I'll go through my day slowly and even though I'm still pale as hell, I hope that my strength continues to return. This is such a slow process trying to get my levels back up. It doesn't seem to want to happen over night. I'm hoping that I'll dodge the transfusion this time.

Tonight I take another half a shot of Nuepogen. I'm hoping that because it's only half a shot that I won't feel like crap tomorrow. I would very much like to continue on to feeling ducky and not take the step backward. I really need a good feeling day right about now. It's just been too long.

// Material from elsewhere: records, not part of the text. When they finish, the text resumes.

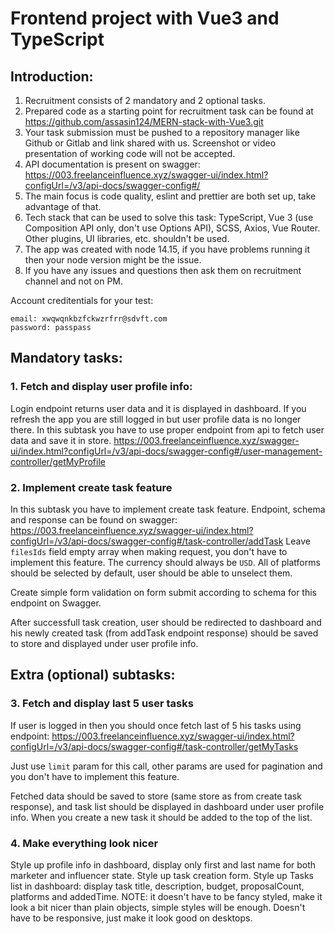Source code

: # Frontend project with Vue3 and TypeScript

## Introduction:

1. Recruitment consists of 2 mandatory and 2 optional tasks.
2. Prepared code as a starting point for recruitment task can be found at https://github.com/assasin124/MERN-stack-with-Vue3.git
3. Your task submission must be pushed to a repository manager like Github or Gitlab and link shared with us. Screenshot or video presentation of working code will not be accepted.
4. API documentation is present on swagger: https://003.freelanceinfluence.xyz/swagger-ui/index.html?configUrl=/v3/api-docs/swagger-config#/
5. The main focus is code quality, eslint and prettier are both set up, take advantage of that.
6. Tech stack that can be used to solve this task: TypeScript, Vue 3 (use Composition API only, don't use Options API), SCSS, Axios, Vue Router. Other plugins, UI libraries, etc. shouldn't be used.
7. The app was created with node 14.15, if you have problems running it then your node version might be the issue.
8. If you have any issues and questions then ask them on recruitment channel and not on PM.

Account creditentials for your test:

```
email: xwqwqnkbzfckwzrfrr@sdvft.com
password: passpass
```

## Mandatory tasks:

### 1. Fetch and display user profile info:

Login endpoint returns user data and it is displayed in dashboard. If you refresh the app you are still logged in but user profile data is no longer there. In this subtask you have to use proper endpoint from api to fetch user data and save it in store.
https://003.freelanceinfluence.xyz/swagger-ui/index.html?configUrl=/v3/api-docs/swagger-config#/user-management-controller/getMyProfile

### 2. Implement create task feature

In this subtask you have to implement create task feature. Endpoint, schema and response can be found on swagger:
https://003.freelanceinfluence.xyz/swagger-ui/index.html?configUrl=/v3/api-docs/swagger-config#/task-controller/addTask
Leave `filesIds` field empty array when making request, you don't have to implement this feature. The currency should always be `USD`. All of platforms should be selected by default, user should be able to unselect them.

Create simple form validation on form submit according to schema for this endpoint on Swagger.

After successfull task creation, user should be redirected to dashboard and his newly created task (from addTask endpoint response) should be saved to store and displayed under user profile info.

## Extra (optional) subtasks:

### 3. Fetch and display last 5 user tasks

If user is logged in then you should once fetch last of 5 his tasks using endpoint:
https://003.freelanceinfluence.xyz/swagger-ui/index.html?configUrl=/v3/api-docs/swagger-config#/task-controller/getMyTasks

Just use `limit` param for this call, other params are used for pagination and you don't have to implement this feature.

Fetched data should be saved to store (same store as from create task response), and task list should be displayed in dashboard under user profile info. When you create a new task it should be added to the top of the list.

### 4. Make everything look nicer

Style up profile info in dashboard, display only first and last name for both marketer and influencer state. Style up task creation form. Style up Tasks list in dashboard: display task title, description, budget, proposalCount, platforms and addedTime.
NOTE: it doesn't have to be fancy styled, make it look a bit nicer than plain objects, simple styles will be enough. Doesn't have to be responsive, just make it look good on desktops.

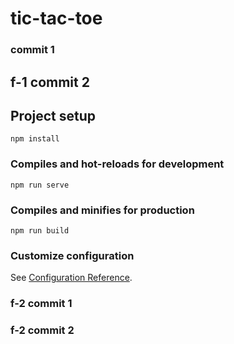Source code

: # tic-tac-toe

### commit 1
## f-1 commit 2

## Project setup
```
npm install
```

### Compiles and hot-reloads for development
```
npm run serve
```

### Compiles and minifies for production
```
npm run build
```

### Customize configuration
See [Configuration Reference](https://cli.vuejs.org/config/).


### f-2 commit 1
### f-2 commit 2
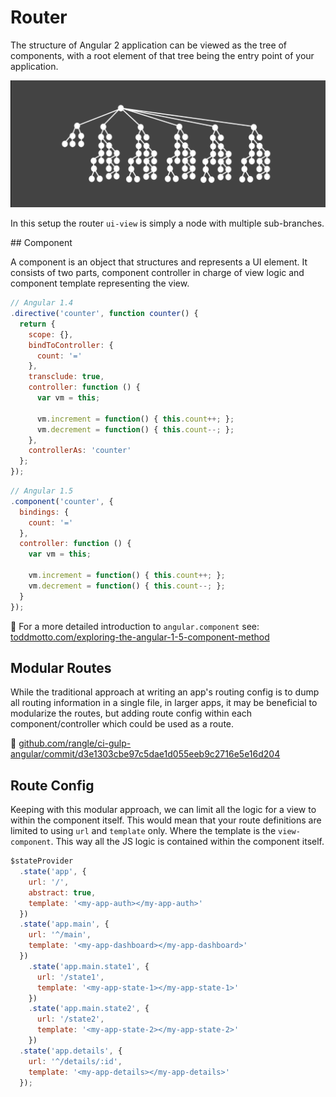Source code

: # Router

The structure of Angular 2 application can be viewed as the tree of components, with a root element of that tree being the entry point of your application.

![](images/app-structure.png)

In this setup the router `ui-view` is simply a node with multiple sub-branches.


## Component

A component is an object that structures and represents a UI element. It consists of two parts, component controller in charge of view logic and component template representing the view.

```js
// Angular 1.4
.directive('counter', function counter() {
  return {
    scope: {},
    bindToController: {
      count: '='
    },
    transclude: true,
    controller: function () {
      var vm = this;

      vm.increment = function() { this.count++; };
      vm.decrement = function() { this.count--; };
    },
    controllerAs: 'counter'
  };
});
```

```js
// Angular 1.5
.component('counter', {
  bindings: {
    count: '='
  },
  controller: function () {
    var vm = this;

    vm.increment = function() { this.count++; };
    vm.decrement = function() { this.count--; };
  }
});
```

🔗 For a more detailed introduction to `angular.component` see: [toddmotto.com/exploring-the-angular-1-5-component-method](http://toddmotto.com/exploring-the-angular-1-5-component-method)


## Modular Routes

While the traditional approach at writing an app's routing config is to dump all routing information in a single file, in larger apps, it may be beneficial to modularize the routes, but adding route config within each component/controller which could be used as a route.

🔗 [github.com/rangle/ci-gulp-angular/commit/d3e1303cbe97c5dae1d055eeb9c2716e5e16d204](https://github.com/rangle/ci-gulp-angular/commit/d3e1303cbe97c5dae1d055eeb9c2716e5e16d204)


## Route Config

Keeping with this modular approach, we can limit all the logic for a view to within the component itself. This would mean that your route definitions are limited to using `url` and `template` only. Where the template is the `view-component`. This way all the JS logic is contained within the component itself.

```js
$stateProvider
  .state('app', {
    url: '/',
    abstract: true,
    template: '<my-app-auth></my-app-auth>'
  })
  .state('app.main', {
    url: '^/main',
    template: '<my-app-dashboard></my-app-dashboard>'
  })
    .state('app.main.state1', {
      url: '/state1',
      template: '<my-app-state-1></my-app-state-1>'
    })
    .state('app.main.state2', {
      url: '/state2',
      template: '<my-app-state-2></my-app-state-2>'
    })
  .state('app.details', {
    url: '^/details/:id',
    template: '<my-app-details></my-app-details>'
  });
```
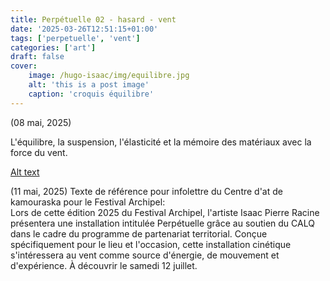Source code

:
 ```yaml
---
title: Perpétuelle 02 - hasard - vent
date: '2025-03-26T12:51:15+01:00'
tags: ['perpetuelle', 'vent']
categories: ['art']
draft: false
cover:
    image: /hugo-isaac/img/equilibre.jpg
    alt: 'this is a post image'
    caption: 'croquis équilibre'
---
```

(08 mai, 2025)

L'équilibre, la suspension, l'élasticité et la mémoire des matériaux avec la force du vent. 

[Alt text](hugo-isaac/img/cercles1.jpg)

(11 mai, 2025)
Texte de référence pour infolettre du Centre d'at de kamouraska pour le Festival Archipel:   
Lors de cette édition 2025 du Festival Archipel, l'artiste Isaac Pierre Racine présentera une installation intitulée Perpétuelle grâce au soutien du CALQ dans le cadre du programme de partenariat territorial. Conçue spécifiquement pour le lieu et l'occasion, cette installation cinétique s'intéressera au vent comme source d'énergie, de mouvement et d'expérience. À découvrir le samedi 12 juillet.   
 

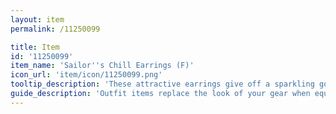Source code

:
 ```yaml
---
layout: item
permalink: /11250099

title: Item
id: '11250099'
item_name: 'Sailor''s Chill Earrings (F)'
icon_url: 'item/icon/11250099.png'
tooltip_description: 'These attractive earrings give off a sparkling golden light.'
guide_description: 'Outfit items replace the look of your gear when equipped.'
---
```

Ducky is on his way home....I know it!

2 comments:

Dorene said...

Hello Laurie I hope today finds you better. I know how hard it can get there are days I wonder if I will ever feel like myself again. I get tired of being sick, tired of trying to be positive. My sister says I should start a blog to remind my self on the bad days that I do have good days. I do have good days they are just getting so far apart that I forget, the last good day was three weeks ago, had one Friday so am going to write it on the calendar as it gets to where I forget I ever had a good day. Some day we will both be done with this trial and we will be glad we did it. While in the middle of it it is not so easy. Right now my goal is to get to the 24 weeks where I can stop taking the 6 trial/horse pills a day and hope that I will feel a little better without them. I have 11 more weeks to go to get to the 24 weeks mark and I am trying to look ahead
I am thinking about you
Loe
Dorene

Laurie said...

Hey there Dorene.

You should start a blog. It's helpful in a lot of ways. It's a journal of what you're going through. A place to vent. A way to share. It's a place where other people who have been through and are going through tx can give you very good advise on how to get through this.

But what I've been touched by the most is that I've met some of the most incrediable freinds. People who are very special to me and who I would not have met if I hadn't started this blog. Their support brings me through tx. The freindships make me stronger.

24 weeks....yes thats the goal. I really think that once we are off of the trial drug life will be so much easier.I think that the trial drug has played a of havoc on my body. I don't think this will be as hard with just Ribavirin and Inerferon. At least I'm hoping that it won't be.

Take care of yourself Dorene. Let me know if you do start a blog, I'd love to read it!